As I’ve explained many times before, querying SharePoint data directly is a bad idea. The SharePoint data storage mechanisms simply aren’t designed for querying of any scale, hence the lookup limitations that have been imposed upon it. The best approach to querying SharePoint list data is to first load it into a data warehouse or data mart of some sort. However, both Reporting Services (SSRS) and Power Query support direct access to SharePoint lists. While I try to strongly dissuade people from doing this with Reporting Services, properly used, Power Query is a totally viable means of querying SharePoint list data.
Why is this? With SSRS, every query goes back to the data source for retrieval. Power Query is different – it’s analogous to SQL Server Integration Services, which is an ETL management product. It loads source data into a repository, in this case, an embedded xVelocity, or Power Pivot model which can be considered a “personal data warehouse”. Queries against this mini data warehouse are fast, and don’t rely on SharePoint retrieval mechanisms, and can be used quite effectively in reports.
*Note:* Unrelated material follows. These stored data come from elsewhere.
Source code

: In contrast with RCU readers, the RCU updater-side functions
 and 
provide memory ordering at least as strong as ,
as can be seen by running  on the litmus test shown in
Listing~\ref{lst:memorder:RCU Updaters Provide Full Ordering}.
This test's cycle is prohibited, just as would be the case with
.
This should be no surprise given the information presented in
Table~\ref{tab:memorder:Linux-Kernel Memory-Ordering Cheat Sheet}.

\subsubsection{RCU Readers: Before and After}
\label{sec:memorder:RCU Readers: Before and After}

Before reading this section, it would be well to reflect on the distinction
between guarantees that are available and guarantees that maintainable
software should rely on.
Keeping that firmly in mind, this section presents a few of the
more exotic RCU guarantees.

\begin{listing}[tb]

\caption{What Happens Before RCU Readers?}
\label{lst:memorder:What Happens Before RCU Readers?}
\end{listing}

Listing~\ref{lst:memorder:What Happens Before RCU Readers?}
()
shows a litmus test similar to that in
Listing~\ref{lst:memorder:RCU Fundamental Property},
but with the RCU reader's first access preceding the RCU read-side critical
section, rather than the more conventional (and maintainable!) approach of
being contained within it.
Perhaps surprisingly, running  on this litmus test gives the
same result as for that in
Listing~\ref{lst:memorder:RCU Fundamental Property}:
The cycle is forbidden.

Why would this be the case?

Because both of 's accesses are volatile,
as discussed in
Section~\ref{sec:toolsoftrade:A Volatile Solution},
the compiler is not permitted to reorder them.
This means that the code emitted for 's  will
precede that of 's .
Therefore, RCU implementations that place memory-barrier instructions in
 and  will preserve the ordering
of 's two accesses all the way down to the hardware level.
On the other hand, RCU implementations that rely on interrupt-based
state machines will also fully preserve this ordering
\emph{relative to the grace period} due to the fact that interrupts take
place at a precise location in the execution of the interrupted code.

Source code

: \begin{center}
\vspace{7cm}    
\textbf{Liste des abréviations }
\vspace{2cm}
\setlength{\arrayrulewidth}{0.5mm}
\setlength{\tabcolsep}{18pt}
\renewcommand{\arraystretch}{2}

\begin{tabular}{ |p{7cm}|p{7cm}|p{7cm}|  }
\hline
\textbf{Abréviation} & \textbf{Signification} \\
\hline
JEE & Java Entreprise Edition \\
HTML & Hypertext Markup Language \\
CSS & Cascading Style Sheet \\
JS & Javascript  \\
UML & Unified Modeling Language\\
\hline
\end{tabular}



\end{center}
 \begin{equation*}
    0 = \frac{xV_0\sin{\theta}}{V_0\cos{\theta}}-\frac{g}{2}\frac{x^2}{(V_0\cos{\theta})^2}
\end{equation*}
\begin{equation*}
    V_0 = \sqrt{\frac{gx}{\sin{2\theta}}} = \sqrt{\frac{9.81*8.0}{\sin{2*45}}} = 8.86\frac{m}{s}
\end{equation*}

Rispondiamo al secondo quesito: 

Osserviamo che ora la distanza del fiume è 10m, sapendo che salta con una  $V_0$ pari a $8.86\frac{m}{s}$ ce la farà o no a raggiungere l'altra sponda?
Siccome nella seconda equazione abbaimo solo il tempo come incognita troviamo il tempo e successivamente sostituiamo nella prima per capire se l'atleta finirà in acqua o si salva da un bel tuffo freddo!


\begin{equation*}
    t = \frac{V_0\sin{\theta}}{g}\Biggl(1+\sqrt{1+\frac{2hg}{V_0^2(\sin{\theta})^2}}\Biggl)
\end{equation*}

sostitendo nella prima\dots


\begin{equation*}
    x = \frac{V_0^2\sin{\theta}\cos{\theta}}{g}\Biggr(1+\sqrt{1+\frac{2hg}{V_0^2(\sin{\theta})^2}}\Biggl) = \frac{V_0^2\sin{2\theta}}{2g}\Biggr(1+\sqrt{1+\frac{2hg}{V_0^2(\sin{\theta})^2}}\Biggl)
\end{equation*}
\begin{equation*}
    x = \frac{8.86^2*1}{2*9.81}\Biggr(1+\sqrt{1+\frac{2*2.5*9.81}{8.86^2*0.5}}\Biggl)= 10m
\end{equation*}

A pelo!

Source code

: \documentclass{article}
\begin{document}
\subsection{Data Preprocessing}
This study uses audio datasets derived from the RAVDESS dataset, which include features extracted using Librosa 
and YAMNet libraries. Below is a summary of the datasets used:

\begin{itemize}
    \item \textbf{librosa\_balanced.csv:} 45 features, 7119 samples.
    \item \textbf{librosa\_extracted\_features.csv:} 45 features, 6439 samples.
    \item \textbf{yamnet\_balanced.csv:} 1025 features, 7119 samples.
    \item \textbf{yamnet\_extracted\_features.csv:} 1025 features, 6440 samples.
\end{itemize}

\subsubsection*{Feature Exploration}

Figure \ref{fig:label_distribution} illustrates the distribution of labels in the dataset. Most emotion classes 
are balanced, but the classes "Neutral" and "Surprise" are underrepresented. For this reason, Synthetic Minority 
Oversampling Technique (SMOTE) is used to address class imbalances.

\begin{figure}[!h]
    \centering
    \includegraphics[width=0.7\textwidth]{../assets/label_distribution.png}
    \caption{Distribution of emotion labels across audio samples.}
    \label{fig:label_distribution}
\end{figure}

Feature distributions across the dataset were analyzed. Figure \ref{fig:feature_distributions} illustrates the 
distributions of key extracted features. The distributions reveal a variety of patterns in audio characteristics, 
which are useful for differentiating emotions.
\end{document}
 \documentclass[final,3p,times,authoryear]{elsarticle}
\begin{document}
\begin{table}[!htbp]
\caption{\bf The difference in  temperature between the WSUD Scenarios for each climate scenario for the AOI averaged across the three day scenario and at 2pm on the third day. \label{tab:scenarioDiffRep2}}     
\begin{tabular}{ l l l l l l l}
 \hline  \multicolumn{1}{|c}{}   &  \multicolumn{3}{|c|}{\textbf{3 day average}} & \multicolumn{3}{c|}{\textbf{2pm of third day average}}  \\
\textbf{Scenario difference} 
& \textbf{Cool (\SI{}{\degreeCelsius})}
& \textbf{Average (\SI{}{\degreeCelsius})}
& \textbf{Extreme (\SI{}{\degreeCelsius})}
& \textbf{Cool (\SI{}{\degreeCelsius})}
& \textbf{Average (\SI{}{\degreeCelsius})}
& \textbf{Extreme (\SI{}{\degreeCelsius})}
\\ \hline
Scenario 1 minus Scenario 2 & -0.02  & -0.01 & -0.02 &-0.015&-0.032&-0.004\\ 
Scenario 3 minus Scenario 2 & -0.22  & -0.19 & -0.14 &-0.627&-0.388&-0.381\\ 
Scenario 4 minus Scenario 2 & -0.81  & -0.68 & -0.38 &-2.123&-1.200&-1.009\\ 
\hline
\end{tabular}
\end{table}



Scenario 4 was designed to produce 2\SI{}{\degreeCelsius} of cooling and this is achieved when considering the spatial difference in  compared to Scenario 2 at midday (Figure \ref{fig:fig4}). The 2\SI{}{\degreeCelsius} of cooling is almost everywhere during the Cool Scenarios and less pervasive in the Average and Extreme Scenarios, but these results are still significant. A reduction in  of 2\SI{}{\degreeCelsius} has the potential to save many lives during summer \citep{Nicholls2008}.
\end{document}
There are a couple of subtleties to querying SharePoint list items with Power Query, and I will briefly walk through the process below.
With Excel open, click the Power Query tab, select “From Other Sources” and the select “From SharePoint List”.
Next, enter the URL for the SharePoint site (or subsite) that contains the list you wish to query.
If it is the first time accessing this site, you will be prompted for credentials. If your site is Office365, be sure to enter organizational credentials. If it is on premise, use Windows credentials.
Once entered, you will be presented with a list of SharePoint lists in the Power Query Navigator window. Select the list that you wish to query, in our case, Announcements. When selected, click the edit button to edit the query.
The data, or a subset will load into the query editor window. You will see all of the list item fields expressed as columns, and for the most part, using the correct data type. At this point you can remove any columns that are unnecessary, or filter any undesired rows. There are a couple of SharePoint field types that bear special mention.
Lookup fields are a lookup into another SharePoint list. Internally, the SharePoint item stores this as an ID and display value, but Power Query gives you access to all of the properties of the related item as a one-to-one relationship. Essentially, what you can do is to flatten that relationship by incorporating the related item’s attributes.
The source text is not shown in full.